>>>>

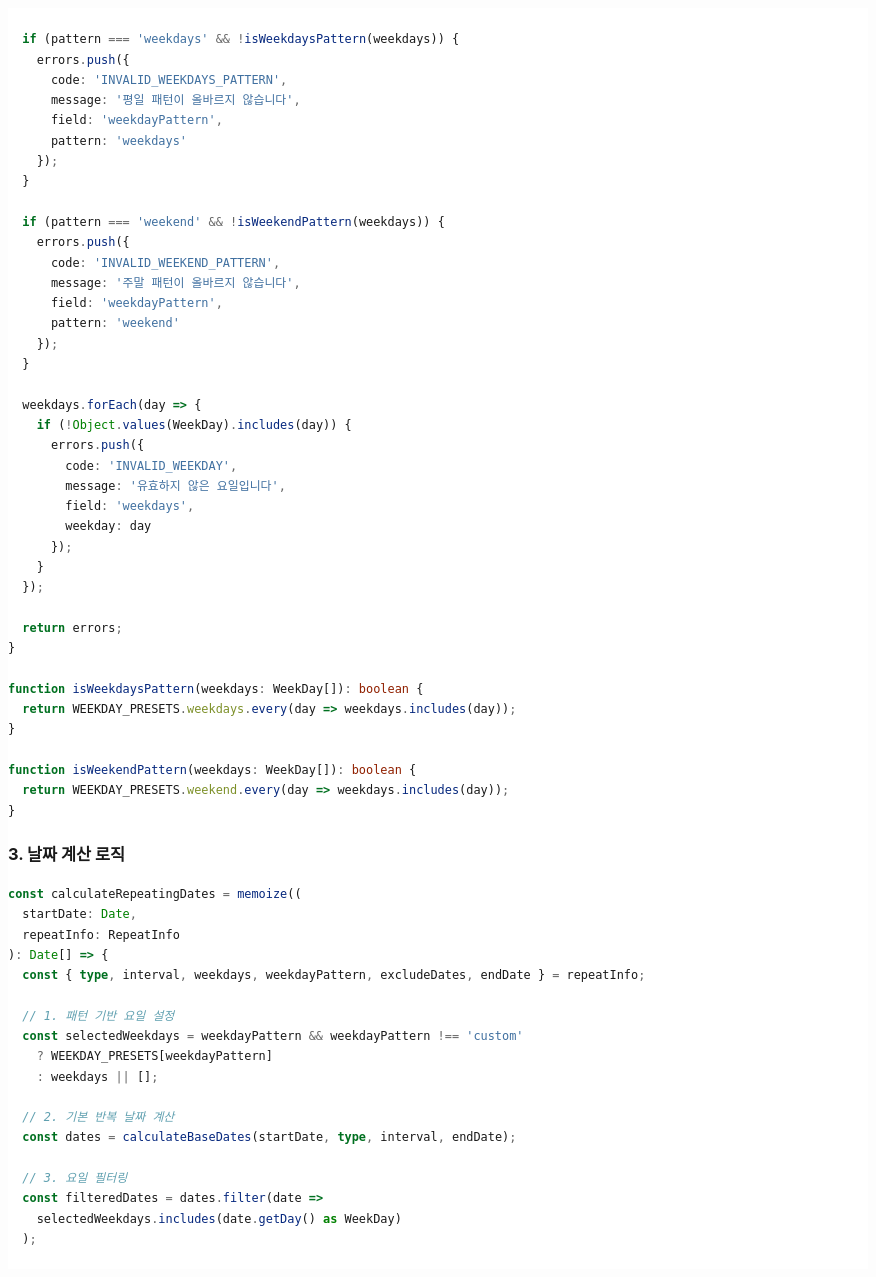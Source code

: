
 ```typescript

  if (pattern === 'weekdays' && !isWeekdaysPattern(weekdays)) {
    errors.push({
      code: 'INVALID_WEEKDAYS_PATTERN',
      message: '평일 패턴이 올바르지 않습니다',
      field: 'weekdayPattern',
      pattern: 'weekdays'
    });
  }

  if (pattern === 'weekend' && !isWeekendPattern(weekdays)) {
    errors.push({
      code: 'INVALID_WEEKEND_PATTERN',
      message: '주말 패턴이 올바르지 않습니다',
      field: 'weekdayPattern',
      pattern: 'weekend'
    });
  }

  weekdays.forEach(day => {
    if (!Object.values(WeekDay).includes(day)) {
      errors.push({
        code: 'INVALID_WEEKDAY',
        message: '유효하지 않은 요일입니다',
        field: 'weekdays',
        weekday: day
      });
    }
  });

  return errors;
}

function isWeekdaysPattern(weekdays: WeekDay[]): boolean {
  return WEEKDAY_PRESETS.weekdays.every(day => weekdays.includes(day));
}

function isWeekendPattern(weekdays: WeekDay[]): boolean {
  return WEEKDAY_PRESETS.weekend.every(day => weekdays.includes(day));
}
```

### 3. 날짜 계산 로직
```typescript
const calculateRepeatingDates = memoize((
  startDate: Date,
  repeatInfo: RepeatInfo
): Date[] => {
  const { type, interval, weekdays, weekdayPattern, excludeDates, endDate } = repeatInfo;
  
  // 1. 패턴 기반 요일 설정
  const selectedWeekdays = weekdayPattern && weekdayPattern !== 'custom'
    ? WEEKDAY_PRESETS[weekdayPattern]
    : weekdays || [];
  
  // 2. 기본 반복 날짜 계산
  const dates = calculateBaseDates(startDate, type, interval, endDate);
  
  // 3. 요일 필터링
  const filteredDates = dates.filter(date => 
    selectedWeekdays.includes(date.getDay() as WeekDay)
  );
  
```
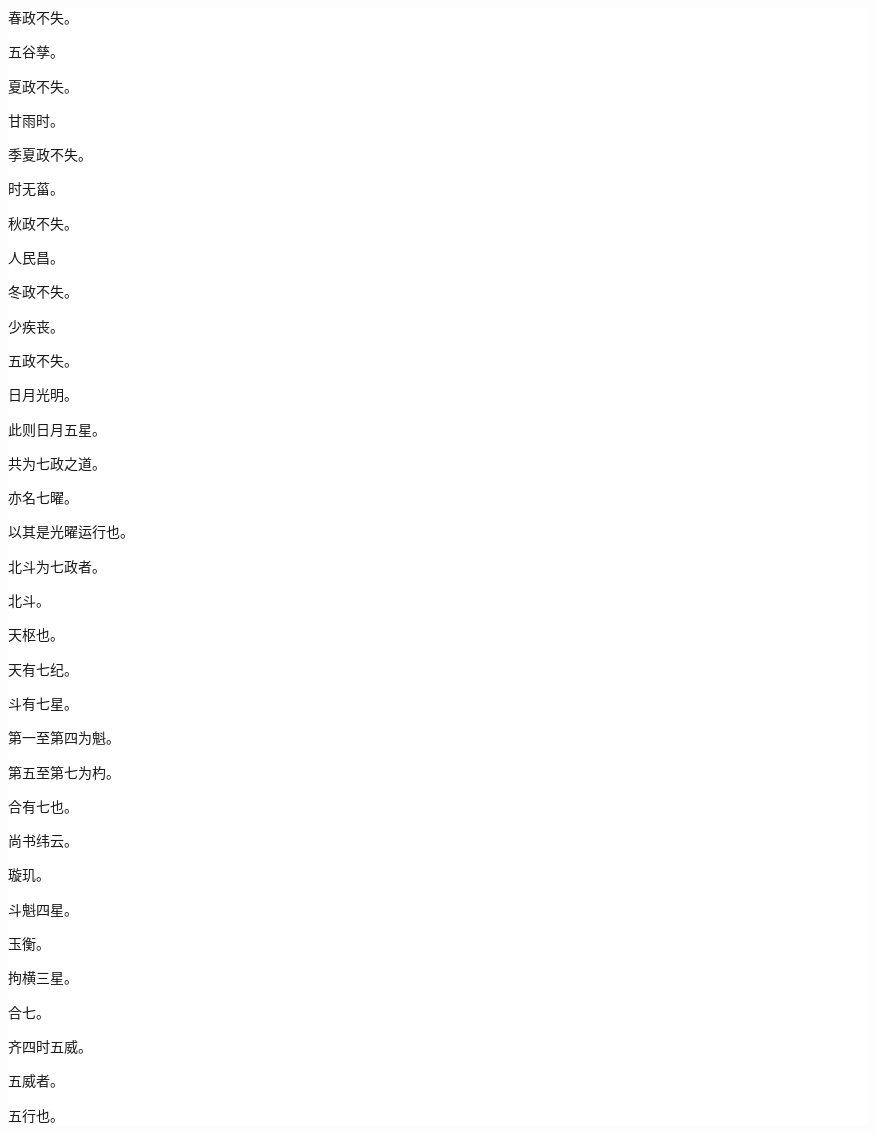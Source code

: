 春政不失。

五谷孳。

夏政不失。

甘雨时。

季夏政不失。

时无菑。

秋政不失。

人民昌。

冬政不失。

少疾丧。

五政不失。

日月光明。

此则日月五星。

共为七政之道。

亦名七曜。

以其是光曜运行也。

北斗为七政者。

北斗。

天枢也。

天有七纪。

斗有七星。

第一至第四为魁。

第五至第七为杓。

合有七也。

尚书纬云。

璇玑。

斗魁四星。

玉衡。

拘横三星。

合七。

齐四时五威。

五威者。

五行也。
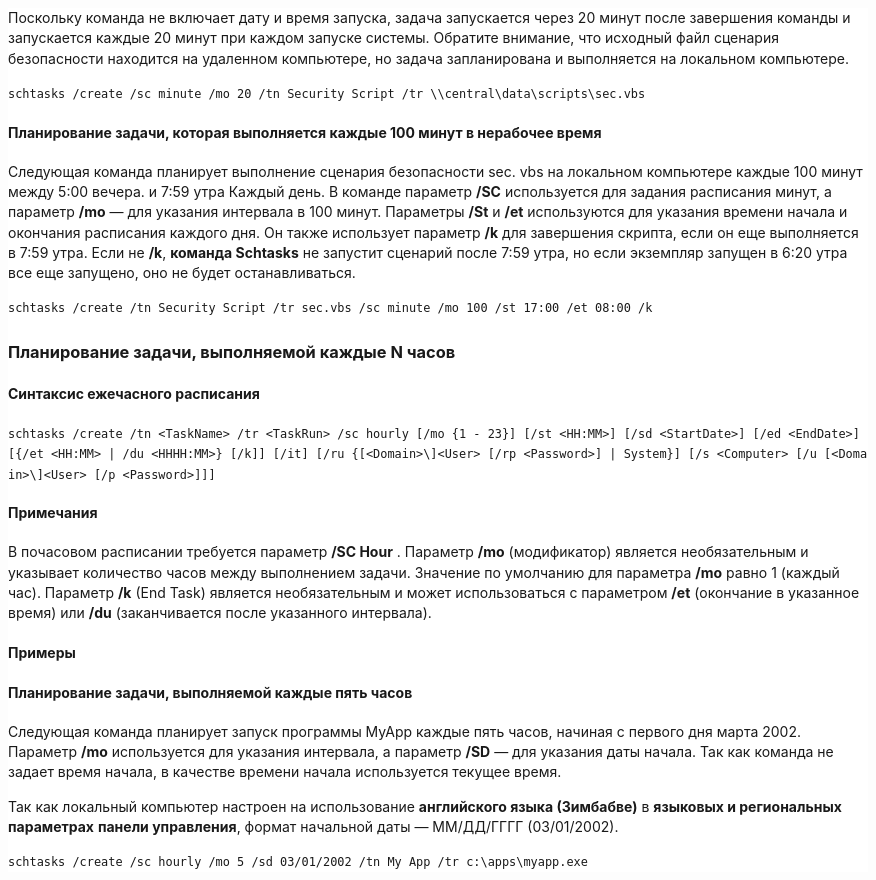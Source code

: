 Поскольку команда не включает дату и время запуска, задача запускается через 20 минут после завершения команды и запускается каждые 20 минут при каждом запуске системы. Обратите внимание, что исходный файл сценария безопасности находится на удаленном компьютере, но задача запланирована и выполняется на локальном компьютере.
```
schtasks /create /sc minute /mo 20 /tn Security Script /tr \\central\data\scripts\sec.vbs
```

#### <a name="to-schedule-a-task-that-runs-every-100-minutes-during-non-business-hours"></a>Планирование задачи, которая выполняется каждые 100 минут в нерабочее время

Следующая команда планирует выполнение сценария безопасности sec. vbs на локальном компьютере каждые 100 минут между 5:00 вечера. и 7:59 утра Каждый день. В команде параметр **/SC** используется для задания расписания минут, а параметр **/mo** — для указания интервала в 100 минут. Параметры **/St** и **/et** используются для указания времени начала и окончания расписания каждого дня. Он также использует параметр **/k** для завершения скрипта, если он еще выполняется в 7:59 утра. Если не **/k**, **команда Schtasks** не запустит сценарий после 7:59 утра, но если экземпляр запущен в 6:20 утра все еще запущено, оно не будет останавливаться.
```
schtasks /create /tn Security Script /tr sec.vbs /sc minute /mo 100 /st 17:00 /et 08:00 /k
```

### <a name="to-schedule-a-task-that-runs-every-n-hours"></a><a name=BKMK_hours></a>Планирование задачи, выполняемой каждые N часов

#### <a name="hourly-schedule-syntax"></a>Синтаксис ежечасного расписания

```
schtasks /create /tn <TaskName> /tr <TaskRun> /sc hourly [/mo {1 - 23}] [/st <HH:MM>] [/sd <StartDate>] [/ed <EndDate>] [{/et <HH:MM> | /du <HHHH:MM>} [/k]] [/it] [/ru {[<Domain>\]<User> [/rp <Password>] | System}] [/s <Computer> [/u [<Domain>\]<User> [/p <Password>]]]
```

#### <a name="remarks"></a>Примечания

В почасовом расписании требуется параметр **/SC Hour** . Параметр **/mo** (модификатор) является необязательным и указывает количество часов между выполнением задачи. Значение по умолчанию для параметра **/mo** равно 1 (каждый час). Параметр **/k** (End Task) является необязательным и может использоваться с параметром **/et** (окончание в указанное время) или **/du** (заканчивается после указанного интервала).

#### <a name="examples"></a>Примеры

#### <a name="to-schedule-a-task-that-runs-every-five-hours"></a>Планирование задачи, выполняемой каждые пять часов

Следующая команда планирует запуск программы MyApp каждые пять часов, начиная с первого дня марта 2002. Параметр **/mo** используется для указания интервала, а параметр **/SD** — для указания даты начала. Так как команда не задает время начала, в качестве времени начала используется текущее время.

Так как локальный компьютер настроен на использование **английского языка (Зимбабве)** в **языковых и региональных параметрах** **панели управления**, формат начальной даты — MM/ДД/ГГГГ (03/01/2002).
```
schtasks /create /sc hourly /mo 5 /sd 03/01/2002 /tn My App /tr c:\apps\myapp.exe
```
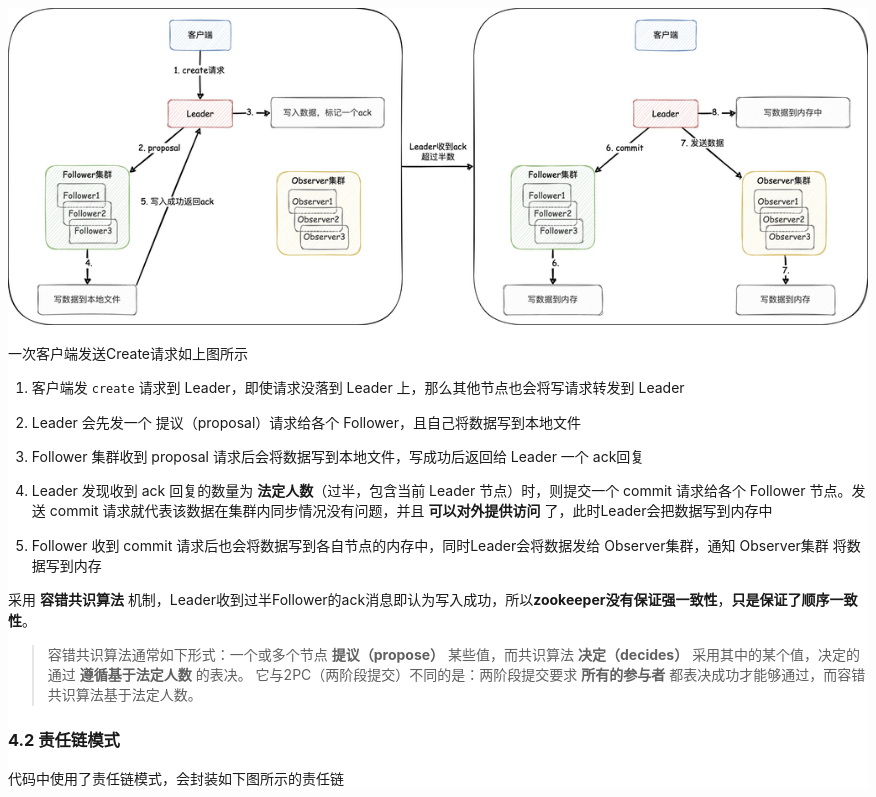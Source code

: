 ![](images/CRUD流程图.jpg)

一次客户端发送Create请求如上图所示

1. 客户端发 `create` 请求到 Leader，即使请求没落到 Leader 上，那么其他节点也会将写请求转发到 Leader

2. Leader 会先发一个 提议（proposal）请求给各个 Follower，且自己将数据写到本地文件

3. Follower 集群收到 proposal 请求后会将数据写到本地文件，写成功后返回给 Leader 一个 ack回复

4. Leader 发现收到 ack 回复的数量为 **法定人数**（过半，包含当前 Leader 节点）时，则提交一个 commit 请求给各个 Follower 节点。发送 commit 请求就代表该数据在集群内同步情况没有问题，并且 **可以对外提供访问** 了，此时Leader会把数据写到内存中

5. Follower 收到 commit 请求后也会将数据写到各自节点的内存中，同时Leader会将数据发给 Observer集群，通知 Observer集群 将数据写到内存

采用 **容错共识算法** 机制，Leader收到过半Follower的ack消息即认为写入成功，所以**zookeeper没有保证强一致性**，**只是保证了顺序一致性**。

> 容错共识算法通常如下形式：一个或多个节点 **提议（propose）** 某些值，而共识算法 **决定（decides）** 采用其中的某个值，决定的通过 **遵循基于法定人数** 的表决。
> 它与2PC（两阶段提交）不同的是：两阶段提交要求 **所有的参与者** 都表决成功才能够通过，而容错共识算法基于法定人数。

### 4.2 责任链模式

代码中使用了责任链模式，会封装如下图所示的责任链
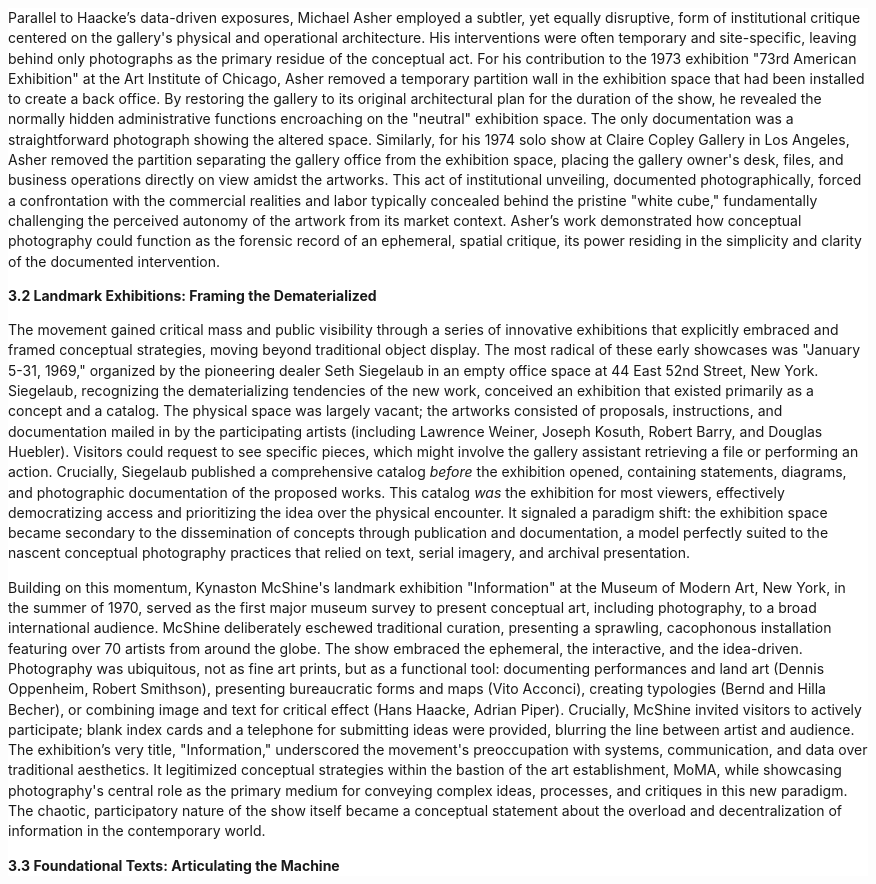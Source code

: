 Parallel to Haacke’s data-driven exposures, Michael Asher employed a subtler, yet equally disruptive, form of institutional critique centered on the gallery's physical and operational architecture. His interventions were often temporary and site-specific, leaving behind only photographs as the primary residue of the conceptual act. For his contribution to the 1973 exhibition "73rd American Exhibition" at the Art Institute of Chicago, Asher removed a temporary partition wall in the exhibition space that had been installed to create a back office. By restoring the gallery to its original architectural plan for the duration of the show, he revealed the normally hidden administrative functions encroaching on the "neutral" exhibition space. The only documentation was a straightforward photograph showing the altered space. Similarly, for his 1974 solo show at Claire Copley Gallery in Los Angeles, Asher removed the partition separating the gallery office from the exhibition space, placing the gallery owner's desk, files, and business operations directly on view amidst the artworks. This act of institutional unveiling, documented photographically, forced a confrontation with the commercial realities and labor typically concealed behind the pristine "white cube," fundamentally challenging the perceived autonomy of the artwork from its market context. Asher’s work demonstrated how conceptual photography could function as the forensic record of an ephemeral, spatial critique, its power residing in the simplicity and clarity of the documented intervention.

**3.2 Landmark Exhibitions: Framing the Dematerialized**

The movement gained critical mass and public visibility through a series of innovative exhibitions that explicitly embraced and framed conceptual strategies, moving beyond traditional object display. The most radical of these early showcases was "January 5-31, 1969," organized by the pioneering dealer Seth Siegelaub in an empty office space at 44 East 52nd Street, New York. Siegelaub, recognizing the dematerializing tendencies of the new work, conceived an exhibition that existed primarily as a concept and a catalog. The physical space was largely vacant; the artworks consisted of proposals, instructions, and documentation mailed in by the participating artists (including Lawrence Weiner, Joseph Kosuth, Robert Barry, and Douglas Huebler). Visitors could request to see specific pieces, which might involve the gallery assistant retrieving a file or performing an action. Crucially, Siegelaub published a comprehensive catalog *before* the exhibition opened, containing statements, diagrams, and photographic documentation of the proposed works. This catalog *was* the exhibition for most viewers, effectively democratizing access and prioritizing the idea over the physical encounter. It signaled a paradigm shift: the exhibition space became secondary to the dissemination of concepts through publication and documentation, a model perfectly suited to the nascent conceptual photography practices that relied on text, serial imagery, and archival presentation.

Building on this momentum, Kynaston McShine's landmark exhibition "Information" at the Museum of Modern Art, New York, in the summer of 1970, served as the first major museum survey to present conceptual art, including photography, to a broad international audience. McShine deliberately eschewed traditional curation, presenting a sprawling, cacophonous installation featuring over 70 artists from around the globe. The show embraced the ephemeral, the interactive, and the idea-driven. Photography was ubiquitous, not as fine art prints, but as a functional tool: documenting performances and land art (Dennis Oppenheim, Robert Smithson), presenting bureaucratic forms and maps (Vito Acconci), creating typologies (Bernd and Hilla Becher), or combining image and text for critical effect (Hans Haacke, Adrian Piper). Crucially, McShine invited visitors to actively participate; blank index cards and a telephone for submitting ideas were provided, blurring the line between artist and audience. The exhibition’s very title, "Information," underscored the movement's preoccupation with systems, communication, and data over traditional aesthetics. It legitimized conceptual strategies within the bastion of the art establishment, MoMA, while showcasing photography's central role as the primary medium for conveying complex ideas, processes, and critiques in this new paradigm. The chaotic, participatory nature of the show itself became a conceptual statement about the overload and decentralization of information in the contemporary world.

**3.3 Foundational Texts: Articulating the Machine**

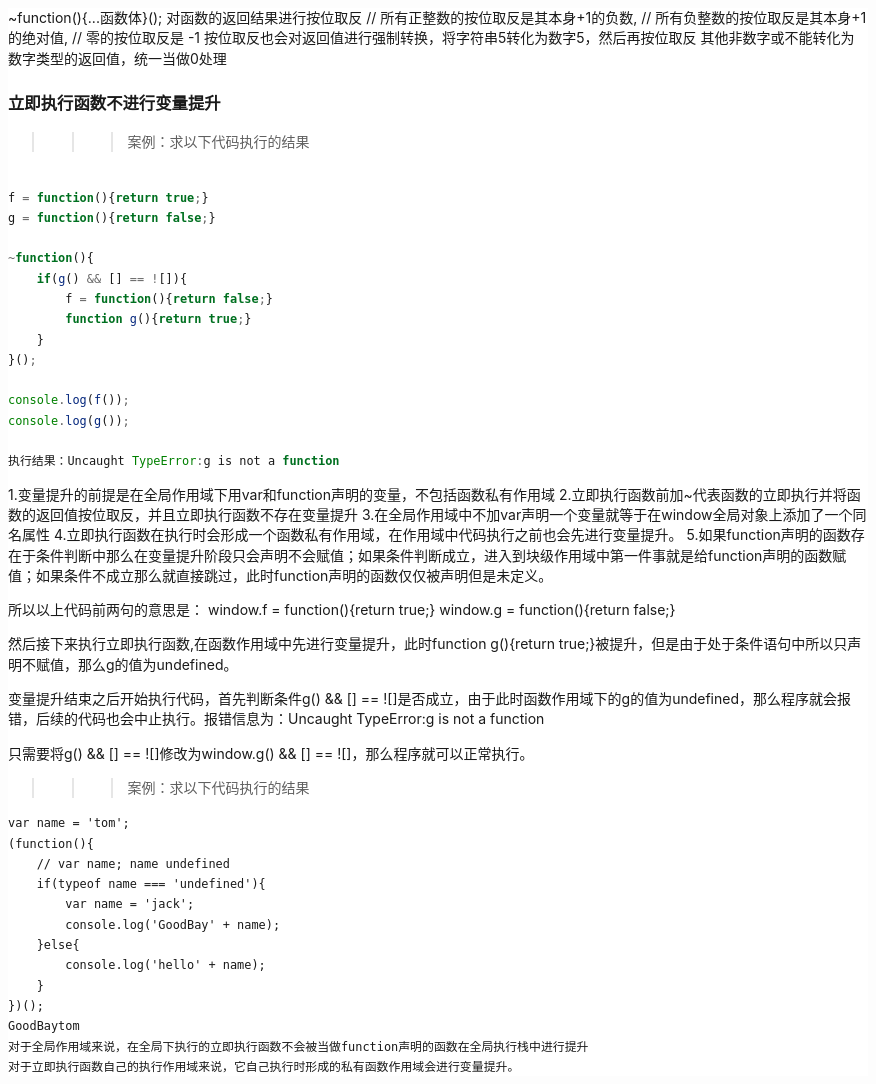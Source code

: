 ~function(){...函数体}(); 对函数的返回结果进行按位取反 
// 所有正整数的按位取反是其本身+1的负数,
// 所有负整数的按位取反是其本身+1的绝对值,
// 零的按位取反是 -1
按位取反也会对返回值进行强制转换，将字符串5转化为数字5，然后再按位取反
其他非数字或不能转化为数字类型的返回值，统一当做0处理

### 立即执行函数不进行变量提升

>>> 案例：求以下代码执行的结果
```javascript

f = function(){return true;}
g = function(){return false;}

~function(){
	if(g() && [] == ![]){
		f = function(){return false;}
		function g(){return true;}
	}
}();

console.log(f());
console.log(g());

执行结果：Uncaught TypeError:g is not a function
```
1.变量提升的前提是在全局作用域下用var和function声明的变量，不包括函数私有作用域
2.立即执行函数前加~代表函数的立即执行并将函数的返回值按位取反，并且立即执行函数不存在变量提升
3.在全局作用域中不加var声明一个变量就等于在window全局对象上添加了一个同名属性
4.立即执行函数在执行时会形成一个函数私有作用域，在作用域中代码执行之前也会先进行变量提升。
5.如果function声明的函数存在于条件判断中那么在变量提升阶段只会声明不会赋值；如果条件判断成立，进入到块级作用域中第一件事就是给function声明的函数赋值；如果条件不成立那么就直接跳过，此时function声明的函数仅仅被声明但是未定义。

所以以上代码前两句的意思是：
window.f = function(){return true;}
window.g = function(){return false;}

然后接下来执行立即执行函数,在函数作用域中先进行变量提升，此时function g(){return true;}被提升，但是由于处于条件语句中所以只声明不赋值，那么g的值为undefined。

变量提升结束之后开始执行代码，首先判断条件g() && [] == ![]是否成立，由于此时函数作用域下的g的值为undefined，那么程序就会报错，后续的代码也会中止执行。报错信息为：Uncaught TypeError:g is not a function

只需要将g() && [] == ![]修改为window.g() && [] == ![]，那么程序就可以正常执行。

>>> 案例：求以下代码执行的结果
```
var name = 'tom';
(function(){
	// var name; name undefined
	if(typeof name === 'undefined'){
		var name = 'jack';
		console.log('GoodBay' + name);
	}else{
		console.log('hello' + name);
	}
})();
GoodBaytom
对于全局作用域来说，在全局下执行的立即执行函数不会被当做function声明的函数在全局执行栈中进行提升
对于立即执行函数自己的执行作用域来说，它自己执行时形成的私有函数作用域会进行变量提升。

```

<<<<

*Exercise requirements*
Take every line in the preceding listing that contains "weekdayPattern" and copy it.

*Solution to the exercise*
      field: 'weekdayPattern',
      field: 'weekdayPattern',
  const { type, interval, weekdays, weekdayPattern, excludeDates, endDate } = repeatInfo;
  const selectedWeekdays = weekdayPattern && weekdayPattern !== 'custom'
    ? WEEKDAY_PRESETS[weekdayPattern]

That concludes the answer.